Data listing:
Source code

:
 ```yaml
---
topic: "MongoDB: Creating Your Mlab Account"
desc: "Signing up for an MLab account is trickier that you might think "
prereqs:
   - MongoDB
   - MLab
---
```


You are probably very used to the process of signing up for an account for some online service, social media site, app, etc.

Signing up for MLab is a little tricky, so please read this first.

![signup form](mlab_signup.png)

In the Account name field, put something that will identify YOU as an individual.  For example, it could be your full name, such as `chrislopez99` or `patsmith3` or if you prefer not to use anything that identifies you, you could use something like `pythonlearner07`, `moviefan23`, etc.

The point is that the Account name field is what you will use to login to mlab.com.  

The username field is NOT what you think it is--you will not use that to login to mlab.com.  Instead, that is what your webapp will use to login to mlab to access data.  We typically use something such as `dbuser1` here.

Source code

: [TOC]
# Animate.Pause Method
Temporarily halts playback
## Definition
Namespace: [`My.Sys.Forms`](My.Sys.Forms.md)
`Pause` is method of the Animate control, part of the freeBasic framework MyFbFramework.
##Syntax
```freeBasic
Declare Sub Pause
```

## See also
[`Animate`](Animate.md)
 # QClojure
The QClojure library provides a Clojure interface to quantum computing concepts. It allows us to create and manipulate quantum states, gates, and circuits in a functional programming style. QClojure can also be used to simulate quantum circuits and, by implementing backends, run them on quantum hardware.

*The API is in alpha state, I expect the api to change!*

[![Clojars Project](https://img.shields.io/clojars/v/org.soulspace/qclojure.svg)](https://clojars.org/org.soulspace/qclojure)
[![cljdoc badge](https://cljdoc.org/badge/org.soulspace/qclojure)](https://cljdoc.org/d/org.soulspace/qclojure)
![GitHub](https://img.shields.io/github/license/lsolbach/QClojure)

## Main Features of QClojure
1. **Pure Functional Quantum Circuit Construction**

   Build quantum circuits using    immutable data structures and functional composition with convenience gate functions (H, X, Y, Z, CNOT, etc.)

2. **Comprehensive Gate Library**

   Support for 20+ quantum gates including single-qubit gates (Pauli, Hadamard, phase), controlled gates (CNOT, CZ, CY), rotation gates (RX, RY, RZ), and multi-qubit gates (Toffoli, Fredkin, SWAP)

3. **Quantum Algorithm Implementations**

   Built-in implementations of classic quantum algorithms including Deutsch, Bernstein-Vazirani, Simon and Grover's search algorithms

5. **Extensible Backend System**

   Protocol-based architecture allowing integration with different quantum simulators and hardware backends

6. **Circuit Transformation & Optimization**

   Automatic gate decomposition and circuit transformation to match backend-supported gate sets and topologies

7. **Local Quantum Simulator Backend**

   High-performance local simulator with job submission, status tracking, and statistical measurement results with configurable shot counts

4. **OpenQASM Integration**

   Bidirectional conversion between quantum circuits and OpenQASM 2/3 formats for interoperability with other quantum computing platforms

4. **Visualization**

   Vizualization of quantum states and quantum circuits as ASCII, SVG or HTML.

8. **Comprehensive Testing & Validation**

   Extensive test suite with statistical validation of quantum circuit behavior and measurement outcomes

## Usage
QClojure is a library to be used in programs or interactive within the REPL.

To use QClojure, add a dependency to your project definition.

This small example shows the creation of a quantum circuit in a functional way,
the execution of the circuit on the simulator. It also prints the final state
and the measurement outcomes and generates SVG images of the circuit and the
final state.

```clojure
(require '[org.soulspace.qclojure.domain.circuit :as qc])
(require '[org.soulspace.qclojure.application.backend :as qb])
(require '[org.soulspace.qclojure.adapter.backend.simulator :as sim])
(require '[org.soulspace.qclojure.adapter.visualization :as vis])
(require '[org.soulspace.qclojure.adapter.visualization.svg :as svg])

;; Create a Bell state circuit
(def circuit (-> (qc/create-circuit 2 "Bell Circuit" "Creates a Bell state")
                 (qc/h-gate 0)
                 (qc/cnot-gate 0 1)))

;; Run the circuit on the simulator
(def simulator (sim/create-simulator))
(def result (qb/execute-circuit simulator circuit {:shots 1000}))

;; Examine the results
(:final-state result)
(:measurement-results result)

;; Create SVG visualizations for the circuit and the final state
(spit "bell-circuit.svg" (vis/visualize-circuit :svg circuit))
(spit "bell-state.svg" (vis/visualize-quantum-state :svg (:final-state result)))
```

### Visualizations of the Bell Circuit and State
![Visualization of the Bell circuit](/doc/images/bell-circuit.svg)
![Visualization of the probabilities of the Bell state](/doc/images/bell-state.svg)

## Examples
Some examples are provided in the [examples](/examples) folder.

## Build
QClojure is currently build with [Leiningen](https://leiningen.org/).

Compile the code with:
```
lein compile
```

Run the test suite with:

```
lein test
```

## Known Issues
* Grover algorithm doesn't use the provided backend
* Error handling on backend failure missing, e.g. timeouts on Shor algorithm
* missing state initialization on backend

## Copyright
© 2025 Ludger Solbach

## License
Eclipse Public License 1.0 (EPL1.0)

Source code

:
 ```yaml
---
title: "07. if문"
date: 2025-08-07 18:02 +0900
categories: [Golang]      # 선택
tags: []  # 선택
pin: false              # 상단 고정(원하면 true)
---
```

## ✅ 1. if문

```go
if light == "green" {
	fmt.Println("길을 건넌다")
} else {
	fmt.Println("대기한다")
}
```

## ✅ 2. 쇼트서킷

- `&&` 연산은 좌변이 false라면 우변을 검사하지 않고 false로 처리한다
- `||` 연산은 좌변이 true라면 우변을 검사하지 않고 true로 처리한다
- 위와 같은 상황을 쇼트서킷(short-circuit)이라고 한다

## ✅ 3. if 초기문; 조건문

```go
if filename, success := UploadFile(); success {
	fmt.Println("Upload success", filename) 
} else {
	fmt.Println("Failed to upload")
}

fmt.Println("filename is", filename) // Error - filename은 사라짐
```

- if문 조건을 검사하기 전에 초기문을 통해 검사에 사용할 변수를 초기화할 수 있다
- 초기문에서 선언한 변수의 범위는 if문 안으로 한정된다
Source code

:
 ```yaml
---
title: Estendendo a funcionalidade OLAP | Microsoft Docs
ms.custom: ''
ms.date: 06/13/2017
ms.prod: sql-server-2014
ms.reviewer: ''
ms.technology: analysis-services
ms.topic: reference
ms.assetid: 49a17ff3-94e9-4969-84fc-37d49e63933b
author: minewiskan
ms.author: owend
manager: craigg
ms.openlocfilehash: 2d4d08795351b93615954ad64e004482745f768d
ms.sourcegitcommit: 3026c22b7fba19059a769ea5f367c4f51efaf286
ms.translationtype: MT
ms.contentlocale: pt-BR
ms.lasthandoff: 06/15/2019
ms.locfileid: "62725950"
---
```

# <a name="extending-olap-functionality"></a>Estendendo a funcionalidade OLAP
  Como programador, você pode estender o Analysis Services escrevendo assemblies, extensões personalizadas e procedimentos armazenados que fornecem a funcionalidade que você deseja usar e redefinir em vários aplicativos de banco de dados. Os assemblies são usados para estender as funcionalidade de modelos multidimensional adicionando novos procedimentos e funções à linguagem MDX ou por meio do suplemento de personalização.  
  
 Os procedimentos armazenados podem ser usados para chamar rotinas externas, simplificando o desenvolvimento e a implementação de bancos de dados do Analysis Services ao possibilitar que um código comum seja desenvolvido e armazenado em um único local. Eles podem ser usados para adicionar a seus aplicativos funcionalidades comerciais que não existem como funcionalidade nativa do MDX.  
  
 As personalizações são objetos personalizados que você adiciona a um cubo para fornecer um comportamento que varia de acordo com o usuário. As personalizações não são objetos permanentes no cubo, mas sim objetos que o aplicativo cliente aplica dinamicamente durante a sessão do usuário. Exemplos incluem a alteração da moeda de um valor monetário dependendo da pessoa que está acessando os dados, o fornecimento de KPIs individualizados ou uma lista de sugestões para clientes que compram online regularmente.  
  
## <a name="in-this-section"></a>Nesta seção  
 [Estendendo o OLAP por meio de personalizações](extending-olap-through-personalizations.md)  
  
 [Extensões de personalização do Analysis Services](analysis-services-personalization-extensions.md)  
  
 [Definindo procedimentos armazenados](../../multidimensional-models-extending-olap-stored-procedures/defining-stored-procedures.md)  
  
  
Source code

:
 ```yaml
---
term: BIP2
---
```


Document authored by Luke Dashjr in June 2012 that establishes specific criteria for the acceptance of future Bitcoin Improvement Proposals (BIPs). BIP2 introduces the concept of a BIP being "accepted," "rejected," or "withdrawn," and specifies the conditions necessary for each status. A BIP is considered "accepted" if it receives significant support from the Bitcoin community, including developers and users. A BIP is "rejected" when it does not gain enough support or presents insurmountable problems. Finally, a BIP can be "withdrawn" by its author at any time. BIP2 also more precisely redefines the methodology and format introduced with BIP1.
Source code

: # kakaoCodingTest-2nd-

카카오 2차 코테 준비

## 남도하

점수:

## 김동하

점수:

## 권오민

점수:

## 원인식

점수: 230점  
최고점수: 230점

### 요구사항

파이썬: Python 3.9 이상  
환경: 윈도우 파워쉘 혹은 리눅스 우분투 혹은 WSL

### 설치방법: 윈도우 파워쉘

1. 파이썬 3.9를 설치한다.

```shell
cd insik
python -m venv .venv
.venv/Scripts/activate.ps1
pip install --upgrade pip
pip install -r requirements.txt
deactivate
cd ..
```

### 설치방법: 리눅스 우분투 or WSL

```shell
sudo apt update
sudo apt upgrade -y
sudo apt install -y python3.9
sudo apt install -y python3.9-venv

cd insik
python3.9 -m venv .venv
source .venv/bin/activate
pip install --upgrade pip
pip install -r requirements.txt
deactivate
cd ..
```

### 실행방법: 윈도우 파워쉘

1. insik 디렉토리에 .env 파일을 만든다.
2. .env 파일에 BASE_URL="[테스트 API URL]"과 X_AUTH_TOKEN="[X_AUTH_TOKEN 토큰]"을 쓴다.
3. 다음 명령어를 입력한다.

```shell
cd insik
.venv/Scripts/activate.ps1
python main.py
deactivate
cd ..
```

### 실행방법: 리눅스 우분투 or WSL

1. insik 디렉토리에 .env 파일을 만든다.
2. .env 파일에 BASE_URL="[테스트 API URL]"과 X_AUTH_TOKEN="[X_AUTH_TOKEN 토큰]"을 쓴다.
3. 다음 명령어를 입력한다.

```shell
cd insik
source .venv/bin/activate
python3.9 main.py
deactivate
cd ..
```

Try it: What you return must be an exact retyping of the lines above starting at the line with "To use QClojure, add" and ending at the line with "on Shor algorithm", and nothing besides.

Result of the exercise:
To use QClojure, add a dependency to your project definition.

This small example shows the creation of a quantum circuit in a functional way,
the execution of the circuit on the simulator. It also prints the final state
and the measurement outcomes and generates SVG images of the circuit and the
final state.

```clojure
(require '[org.soulspace.qclojure.domain.circuit :as qc])
(require '[org.soulspace.qclojure.application.backend :as qb])
(require '[org.soulspace.qclojure.adapter.backend.simulator :as sim])
(require '[org.soulspace.qclojure.adapter.visualization :as vis])
(require '[org.soulspace.qclojure.adapter.visualization.svg :as svg])

;; Create a Bell state circuit
(def circuit (-> (qc/create-circuit 2 "Bell Circuit" "Creates a Bell state")
                 (qc/h-gate 0)
                 (qc/cnot-gate 0 1)))

;; Run the circuit on the simulator
(def simulator (sim/create-simulator))
(def result (qb/execute-circuit simulator circuit {:shots 1000}))

;; Examine the results
(:final-state result)
(:measurement-results result)

;; Create SVG visualizations for the circuit and the final state
(spit "bell-circuit.svg" (vis/visualize-circuit :svg circuit))
(spit "bell-state.svg" (vis/visualize-quantum-state :svg (:final-state result)))
```

### Visualizations of the Bell Circuit and State
![Visualization of the Bell circuit](/doc/images/bell-circuit.svg)
![Visualization of the probabilities of the Bell state](/doc/images/bell-state.svg)

## Examples
Some examples are provided in the [examples](/examples) folder.

## Build
QClojure is currently build with [Leiningen](https://leiningen.org/).

Compile the code with:
```
lein compile
```

Run the test suite with:

```
lein test
```

## Known Issues
* Grover algorithm doesn't use the provided backend
* Error handling on backend failure missing, e.g. timeouts on Shor algorithm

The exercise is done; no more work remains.